The Evolution of Health Care AI Benchmarking
Artificial Intelligence (AI) foundation models have demonstrated impressive performance on medical knowledge tests in recent years, with developers proudly announcing their systems had “passed” or even “outperformed” physicians on standardized medical licensing exams. Headlines touted AI systems achieving scores of 90% or higher on the United States Medical Licensing Examination (USMLE) and similar assessments. However, these multiple-choice evaluations presented a fundamentally misleading picture of AI readiness for health care applications. As we previously noted in our analysis of AI/ML growth in medicine, a significant gap remains between theoretical capabilities demonstrated in controlled environments and practical deployment in clinical settings.
These early benchmarks—predominantly structured as multiple-choice exams or narrow clinical questions—failed to capture how physicians actually practice medicine. Real-world medical practice involves nuanced conversations, contextual decision-making, appropriate hedging in the face of uncertainty, and patient-specific considerations that extend far beyond selecting the correct answer from a predefined list. The gap between benchmark performance and clinical reality remains largely unexamined.
HealthBench—an open-source benchmark developed by OpenAI—represents a significant advancement in addressing this disconnect, designed to be meaningful, trustworthy, and unsaturated. Unlike previous evaluation standards, HealthBench measures model performance across realistic health care conversations, providing a comprehensive assessment of both capabilities and safety guardrails that better align with the way physicians actually practice medicine.
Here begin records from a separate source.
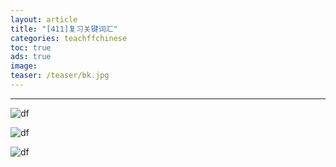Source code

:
```yaml
---
layout: article
title: "[411]复习关键词汇"
categories: teachffchinese
toc: true
ads: true
image:
teaser: /teaser/bk.jpg
---
```


---



![df](https://github.com/storage201608/storage/blob/master/myhome2016/_posts/teachffchinese/2016-09-15-20160915105935teachffchinese.md/IMG_20160914_082545.jpg?raw=true)

![df](https://github.com/storage201608/storage/blob/master/myhome2016/_posts/teachffchinese/2016-09-15-20160915105935teachffchinese.md/IMG_20160914_075809.jpg?raw=true)

![df](https://github.com/storage201608/storage/blob/master/myhome2016/_posts/teachffchinese/2016-09-15-20160915105935teachffchinese.md/IMG_20160914_073140.jpg?raw=true)

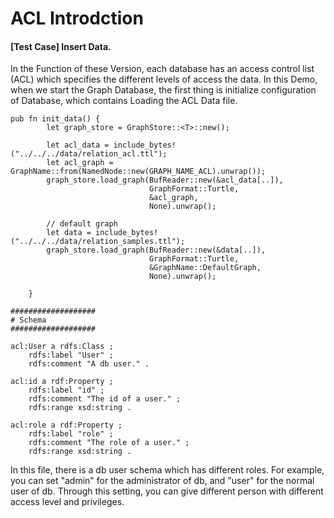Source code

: # ACL Introdction

#### [Test Case] Insert Data.
In the Function of these Version, each database has an access control list (ACL) which specifies the different levels of access the data. In this Demo, when we start the Graph Database, the first thing is initialize configuration of Database, which contains Loading the ACL Data file.
```
pub fn init_data() {
        let graph_store = GraphStore::<T>::new();

        let acl_data = include_bytes!("../../../data/relation_acl.ttl");
        let acl_graph = GraphName::from(NamedNode::new(GRAPH_NAME_ACL).unwrap());
        graph_store.load_graph(BufReader::new(&acl_data[..]),
                               GraphFormat::Turtle,
                               &acl_graph,
                               None).unwrap();

        // default graph
        let data = include_bytes!("../../../data/relation_samples.ttl");
        graph_store.load_graph(BufReader::new(&data[..]),
                               GraphFormat::Turtle,
                               &GraphName::DefaultGraph,
                               None).unwrap();

    }
```

```
###################
# Schema
###################

acl:User a rdfs:Class ;
    rdfs:label "User" ;
    rdfs:comment "A db user." .

acl:id a rdf:Property ;
    rdfs:label "id" ;
    rdfs:comment "The id of a user." ;
    rdfs:range xsd:string .

acl:role a rdf:Property ;
    rdfs:label "role" ;
    rdfs:comment "The role of a user." ;
    rdfs:range xsd:string .
```
In this file, there is a db user schema which has different roles. For example, you can set "admin" for the administrator of db, and "user" for the normal user of db. Through this setting, you can give different person with different access level and privileges.


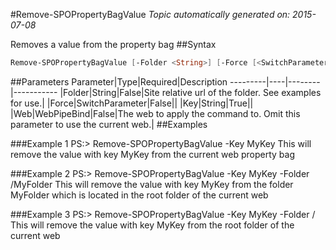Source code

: #Remove-SPOPropertyBagValue
*Topic automatically generated on: 2015-07-08*

Removes a value from the property bag
##Syntax
```powershell
Remove-SPOPropertyBagValue [-Folder <String>] [-Force [<SwitchParameter>]] [-Web <WebPipeBind>] -Key <String>
```


##Parameters
Parameter|Type|Required|Description
---------|----|--------|-----------
|Folder|String|False|Site relative url of the folder. See examples for use.|
|Force|SwitchParameter|False||
|Key|String|True||
|Web|WebPipeBind|False|The web to apply the command to. Omit this parameter to use the current web.|
##Examples

###Example 1
    PS:> Remove-SPOPropertyBagValue -Key MyKey
This will remove the value with key MyKey from the current web property bag

###Example 2
    PS:> Remove-SPOPropertyBagValue -Key MyKey -Folder /MyFolder
This will remove the value with key MyKey from the folder MyFolder which is located in the root folder of the current web

###Example 3
    PS:> Remove-SPOPropertyBagValue -Key MyKey -Folder /
This will remove the value with key MyKey from the root folder of the current web
<!-- Ref: 78282DCDA2059ED043399AA32D80EF36 -->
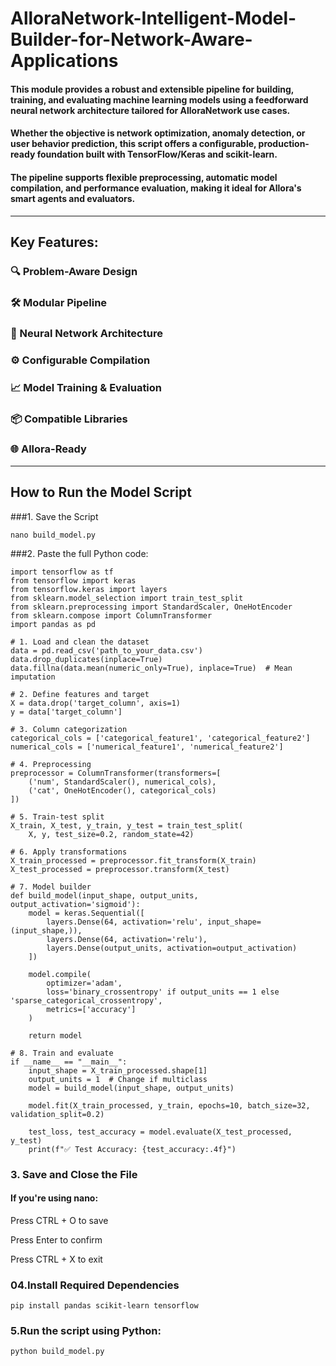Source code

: # AlloraNetwork-Intelligent-Model-Builder-for-Network-Aware-Applications

#### This module provides a robust and extensible pipeline for building, training, and evaluating machine learning models using a feedforward neural network architecture tailored for AlloraNetwork use cases.

#### Whether the objective is network optimization, anomaly detection, or user behavior prediction, this script offers a configurable, production-ready foundation built with TensorFlow/Keras and scikit-learn.

#### The pipeline supports flexible preprocessing, automatic model compilation, and performance evaluation, making it ideal for Allora's smart agents and evaluators.
---

##  Key Features:
   ### 🔍 Problem-Aware Design
   ###  🛠️ Modular Pipeline
   ###  🧠 Neural Network Architecture
   ###  ⚙️ Configurable Compilation
   ###  📈 Model Training & Evaluation
   ###  📦 Compatible Libraries 
   ###  🌐 Allora-Ready

  ---
## How to Run the Model Script

 ###1. Save the Script
 ```
 nano build_model.py
  ```
 ###2. Paste the full Python code:
```
import tensorflow as tf
from tensorflow import keras
from tensorflow.keras import layers
from sklearn.model_selection import train_test_split
from sklearn.preprocessing import StandardScaler, OneHotEncoder
from sklearn.compose import ColumnTransformer
import pandas as pd

# 1. Load and clean the dataset
data = pd.read_csv('path_to_your_data.csv')
data.drop_duplicates(inplace=True)
data.fillna(data.mean(numeric_only=True), inplace=True)  # Mean imputation

# 2. Define features and target
X = data.drop('target_column', axis=1)
y = data['target_column']

# 3. Column categorization
categorical_cols = ['categorical_feature1', 'categorical_feature2']
numerical_cols = ['numerical_feature1', 'numerical_feature2']

# 4. Preprocessing
preprocessor = ColumnTransformer(transformers=[
    ('num', StandardScaler(), numerical_cols),
    ('cat', OneHotEncoder(), categorical_cols)
])

# 5. Train-test split
X_train, X_test, y_train, y_test = train_test_split(
    X, y, test_size=0.2, random_state=42)

# 6. Apply transformations
X_train_processed = preprocessor.fit_transform(X_train)
X_test_processed = preprocessor.transform(X_test)

# 7. Model builder
def build_model(input_shape, output_units, output_activation='sigmoid'):
    model = keras.Sequential([
        layers.Dense(64, activation='relu', input_shape=(input_shape,)),
        layers.Dense(64, activation='relu'),
        layers.Dense(output_units, activation=output_activation)
    ])
    
    model.compile(
        optimizer='adam',
        loss='binary_crossentropy' if output_units == 1 else 'sparse_categorical_crossentropy',
        metrics=['accuracy']
    )
    
    return model

# 8. Train and evaluate
if __name__ == "__main__":
    input_shape = X_train_processed.shape[1]
    output_units = 1  # Change if multiclass
    model = build_model(input_shape, output_units)

    model.fit(X_train_processed, y_train, epochs=10, batch_size=32, validation_split=0.2)

    test_loss, test_accuracy = model.evaluate(X_test_processed, y_test)
    print(f"✅ Test Accuracy: {test_accuracy:.4f}")
```
### 3. Save and Close the File
#### If you're using nano:

Press CTRL + O to save

Press Enter to confirm

Press CTRL + X to exit

### 04.Install Required Dependencies
 ```
 pip install pandas scikit-learn tensorflow
```
### 5.Run the script using Python: 
 ```
 python build_model.py
 ```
The Purpose of Rigorous Benchmarking
Robust benchmarking serves several critical purposes in health care AI development. It sets shared standards for the AI research community to incentivize progress toward models that deliver real-world benefits. It provides objective evidence of model capabilities and limitations to health care professionals and institutions that may employ such models. It helps identify potential risks before deployment in patient care settings. It establishes baselines for regulatory review and compliance, and perhaps most importantly, it evaluates models against authentic clinical reasoning rather than simply measuring pattern recognition or information retrieval. As AI systems become increasingly integrated into health care workflows, these benchmarks become essential tools for ensuring that innovation advances alongside trustworthiness, with evaluations of safety and reliability that reflect the complexity of real clinical practice.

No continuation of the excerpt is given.